Aim of the exercise — Copy out the data below. Leave nothing out and alter nothing.

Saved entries

◇ ◇ ◇ ◇

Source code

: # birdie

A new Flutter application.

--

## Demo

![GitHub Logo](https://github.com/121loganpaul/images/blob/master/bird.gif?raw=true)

◇ ◇ ◇ ◇

Response below —
Source code

: # birdie

A new Flutter application.

--

## Demo

![GitHub Logo](https://github.com/121loganpaul/images/blob/master/bird.gif?raw=true)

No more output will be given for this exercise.